Problem description:
Search the data below for the word "list" and report how many lines contain it, with no added words.

Data in this exercise:

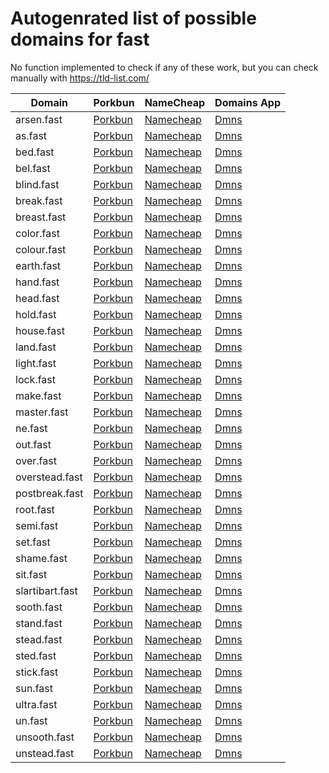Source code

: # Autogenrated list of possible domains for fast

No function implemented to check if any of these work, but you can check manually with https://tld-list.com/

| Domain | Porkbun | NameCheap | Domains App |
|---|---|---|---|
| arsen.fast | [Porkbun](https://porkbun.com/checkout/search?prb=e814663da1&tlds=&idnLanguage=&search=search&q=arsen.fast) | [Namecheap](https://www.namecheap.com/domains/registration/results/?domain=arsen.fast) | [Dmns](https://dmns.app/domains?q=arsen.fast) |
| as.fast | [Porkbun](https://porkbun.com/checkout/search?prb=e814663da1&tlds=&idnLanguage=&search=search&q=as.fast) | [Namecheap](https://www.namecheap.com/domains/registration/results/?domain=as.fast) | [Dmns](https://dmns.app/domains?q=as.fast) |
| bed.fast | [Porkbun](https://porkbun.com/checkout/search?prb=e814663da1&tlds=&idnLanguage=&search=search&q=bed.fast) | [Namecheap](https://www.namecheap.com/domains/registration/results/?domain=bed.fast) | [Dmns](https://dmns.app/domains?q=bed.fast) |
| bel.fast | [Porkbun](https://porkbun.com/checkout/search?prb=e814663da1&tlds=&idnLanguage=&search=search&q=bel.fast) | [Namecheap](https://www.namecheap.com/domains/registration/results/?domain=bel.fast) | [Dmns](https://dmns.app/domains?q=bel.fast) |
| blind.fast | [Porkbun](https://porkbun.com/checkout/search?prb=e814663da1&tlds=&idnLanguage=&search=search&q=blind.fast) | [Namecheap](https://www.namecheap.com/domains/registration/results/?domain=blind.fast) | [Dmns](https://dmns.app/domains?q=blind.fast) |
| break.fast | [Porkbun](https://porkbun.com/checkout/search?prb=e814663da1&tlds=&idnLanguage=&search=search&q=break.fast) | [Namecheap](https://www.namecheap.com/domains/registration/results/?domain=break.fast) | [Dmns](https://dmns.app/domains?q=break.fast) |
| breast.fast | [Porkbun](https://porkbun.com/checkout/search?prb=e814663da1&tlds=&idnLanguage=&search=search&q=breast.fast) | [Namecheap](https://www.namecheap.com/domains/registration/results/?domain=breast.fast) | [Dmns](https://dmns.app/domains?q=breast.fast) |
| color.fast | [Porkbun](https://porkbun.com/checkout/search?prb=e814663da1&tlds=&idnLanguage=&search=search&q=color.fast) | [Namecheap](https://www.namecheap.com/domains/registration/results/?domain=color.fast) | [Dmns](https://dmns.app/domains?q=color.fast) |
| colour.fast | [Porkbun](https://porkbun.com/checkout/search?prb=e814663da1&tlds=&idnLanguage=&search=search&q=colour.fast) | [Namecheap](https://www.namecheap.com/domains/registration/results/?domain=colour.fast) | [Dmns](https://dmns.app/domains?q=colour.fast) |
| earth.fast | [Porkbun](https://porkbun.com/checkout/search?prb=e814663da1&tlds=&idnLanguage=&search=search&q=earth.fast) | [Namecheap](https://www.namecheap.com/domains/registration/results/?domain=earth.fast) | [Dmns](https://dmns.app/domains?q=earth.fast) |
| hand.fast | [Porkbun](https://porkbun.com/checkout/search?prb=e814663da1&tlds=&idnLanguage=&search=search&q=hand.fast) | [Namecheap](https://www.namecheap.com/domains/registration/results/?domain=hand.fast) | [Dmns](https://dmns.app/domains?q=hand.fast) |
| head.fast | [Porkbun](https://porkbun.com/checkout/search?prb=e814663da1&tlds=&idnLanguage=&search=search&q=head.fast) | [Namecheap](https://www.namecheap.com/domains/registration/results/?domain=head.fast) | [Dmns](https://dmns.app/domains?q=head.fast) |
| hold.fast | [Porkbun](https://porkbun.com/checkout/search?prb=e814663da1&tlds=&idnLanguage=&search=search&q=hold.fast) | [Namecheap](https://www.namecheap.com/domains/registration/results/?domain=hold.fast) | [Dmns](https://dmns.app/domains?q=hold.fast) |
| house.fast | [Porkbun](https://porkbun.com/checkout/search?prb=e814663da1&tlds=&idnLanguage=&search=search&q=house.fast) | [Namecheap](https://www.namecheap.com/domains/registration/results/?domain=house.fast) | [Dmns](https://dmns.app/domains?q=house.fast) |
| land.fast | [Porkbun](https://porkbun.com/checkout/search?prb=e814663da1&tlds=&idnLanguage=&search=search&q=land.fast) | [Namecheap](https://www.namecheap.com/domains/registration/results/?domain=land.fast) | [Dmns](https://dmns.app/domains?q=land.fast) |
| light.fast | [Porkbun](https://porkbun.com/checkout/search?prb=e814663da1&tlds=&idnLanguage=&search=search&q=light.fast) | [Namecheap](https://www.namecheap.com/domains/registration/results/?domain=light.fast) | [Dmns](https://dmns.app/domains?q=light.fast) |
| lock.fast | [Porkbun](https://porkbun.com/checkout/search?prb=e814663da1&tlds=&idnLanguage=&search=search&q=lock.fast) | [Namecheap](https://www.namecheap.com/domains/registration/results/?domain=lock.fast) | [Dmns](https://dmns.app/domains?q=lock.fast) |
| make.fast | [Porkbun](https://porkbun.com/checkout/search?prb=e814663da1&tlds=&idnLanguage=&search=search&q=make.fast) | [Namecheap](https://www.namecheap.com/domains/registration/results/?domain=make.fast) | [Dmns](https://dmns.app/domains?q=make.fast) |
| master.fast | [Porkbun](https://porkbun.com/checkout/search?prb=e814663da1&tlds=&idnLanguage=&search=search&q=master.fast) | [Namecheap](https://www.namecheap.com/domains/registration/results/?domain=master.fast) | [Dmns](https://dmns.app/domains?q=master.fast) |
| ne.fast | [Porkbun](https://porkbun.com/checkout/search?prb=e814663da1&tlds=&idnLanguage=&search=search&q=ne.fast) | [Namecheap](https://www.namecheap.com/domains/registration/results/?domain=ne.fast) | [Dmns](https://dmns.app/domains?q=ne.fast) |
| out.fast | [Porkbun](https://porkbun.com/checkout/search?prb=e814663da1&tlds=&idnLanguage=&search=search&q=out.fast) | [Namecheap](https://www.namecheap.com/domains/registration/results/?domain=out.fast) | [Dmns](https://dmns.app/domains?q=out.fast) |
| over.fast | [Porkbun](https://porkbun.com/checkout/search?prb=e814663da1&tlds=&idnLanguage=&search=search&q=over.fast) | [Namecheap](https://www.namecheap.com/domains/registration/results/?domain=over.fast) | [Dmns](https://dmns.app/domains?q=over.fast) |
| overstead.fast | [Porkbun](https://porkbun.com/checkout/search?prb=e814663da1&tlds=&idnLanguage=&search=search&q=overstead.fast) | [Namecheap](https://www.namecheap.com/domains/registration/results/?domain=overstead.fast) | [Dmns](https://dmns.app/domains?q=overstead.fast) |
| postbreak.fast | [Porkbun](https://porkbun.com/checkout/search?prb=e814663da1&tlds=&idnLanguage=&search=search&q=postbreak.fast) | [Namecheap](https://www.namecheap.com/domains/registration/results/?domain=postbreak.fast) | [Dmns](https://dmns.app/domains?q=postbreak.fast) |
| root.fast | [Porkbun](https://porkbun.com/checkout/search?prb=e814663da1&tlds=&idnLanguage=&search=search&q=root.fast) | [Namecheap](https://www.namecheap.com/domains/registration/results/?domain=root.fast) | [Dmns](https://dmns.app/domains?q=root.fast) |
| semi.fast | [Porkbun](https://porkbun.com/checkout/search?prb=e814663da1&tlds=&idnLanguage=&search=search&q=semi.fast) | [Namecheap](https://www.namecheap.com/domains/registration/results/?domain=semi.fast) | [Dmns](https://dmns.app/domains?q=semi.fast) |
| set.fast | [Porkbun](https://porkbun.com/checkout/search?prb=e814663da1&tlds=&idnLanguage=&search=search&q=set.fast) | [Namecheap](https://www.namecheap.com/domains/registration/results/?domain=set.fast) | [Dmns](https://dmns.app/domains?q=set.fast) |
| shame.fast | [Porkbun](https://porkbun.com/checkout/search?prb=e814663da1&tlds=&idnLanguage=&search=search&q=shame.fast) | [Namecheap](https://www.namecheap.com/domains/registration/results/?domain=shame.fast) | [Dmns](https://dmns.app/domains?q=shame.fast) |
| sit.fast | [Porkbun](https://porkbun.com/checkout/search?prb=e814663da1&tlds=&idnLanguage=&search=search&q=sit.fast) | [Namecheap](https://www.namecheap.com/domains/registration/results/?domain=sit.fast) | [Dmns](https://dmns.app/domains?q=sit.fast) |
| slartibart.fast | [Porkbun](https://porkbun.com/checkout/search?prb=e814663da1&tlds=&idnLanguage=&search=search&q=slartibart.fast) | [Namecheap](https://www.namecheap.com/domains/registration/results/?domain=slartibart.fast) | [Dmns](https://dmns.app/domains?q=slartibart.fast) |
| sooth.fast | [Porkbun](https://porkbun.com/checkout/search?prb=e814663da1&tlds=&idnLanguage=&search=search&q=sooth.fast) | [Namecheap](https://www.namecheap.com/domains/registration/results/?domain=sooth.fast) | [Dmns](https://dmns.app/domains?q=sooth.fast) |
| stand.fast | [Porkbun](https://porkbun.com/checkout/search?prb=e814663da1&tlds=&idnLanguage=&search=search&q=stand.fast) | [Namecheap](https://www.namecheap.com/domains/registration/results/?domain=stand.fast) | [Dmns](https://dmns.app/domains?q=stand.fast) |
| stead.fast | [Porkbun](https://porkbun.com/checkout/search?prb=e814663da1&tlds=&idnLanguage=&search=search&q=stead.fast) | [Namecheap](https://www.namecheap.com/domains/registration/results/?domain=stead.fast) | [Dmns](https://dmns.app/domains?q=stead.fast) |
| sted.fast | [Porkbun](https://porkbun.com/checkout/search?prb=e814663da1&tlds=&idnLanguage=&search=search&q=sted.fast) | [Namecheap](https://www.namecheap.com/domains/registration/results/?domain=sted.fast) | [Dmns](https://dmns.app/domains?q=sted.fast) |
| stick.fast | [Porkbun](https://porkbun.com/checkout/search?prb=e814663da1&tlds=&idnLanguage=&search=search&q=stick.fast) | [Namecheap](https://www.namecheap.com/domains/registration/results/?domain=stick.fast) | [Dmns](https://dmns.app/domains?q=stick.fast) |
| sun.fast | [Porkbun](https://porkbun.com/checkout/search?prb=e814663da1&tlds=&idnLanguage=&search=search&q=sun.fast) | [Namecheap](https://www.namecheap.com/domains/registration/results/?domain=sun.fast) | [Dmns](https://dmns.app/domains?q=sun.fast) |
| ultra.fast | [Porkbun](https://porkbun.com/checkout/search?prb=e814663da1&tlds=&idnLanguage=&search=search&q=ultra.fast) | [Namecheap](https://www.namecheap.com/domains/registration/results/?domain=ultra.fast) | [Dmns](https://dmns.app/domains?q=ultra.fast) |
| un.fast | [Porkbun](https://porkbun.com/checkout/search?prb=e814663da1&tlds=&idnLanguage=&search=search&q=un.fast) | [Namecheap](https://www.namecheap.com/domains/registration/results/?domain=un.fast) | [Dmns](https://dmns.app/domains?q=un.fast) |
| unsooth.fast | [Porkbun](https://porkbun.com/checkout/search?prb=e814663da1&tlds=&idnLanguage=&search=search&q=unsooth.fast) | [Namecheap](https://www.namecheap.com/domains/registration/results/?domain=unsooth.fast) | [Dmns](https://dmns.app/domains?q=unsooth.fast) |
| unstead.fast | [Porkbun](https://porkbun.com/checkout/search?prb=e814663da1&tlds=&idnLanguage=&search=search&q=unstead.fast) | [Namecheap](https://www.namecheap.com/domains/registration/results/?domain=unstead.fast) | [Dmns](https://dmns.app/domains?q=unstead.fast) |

Answer to this task:
2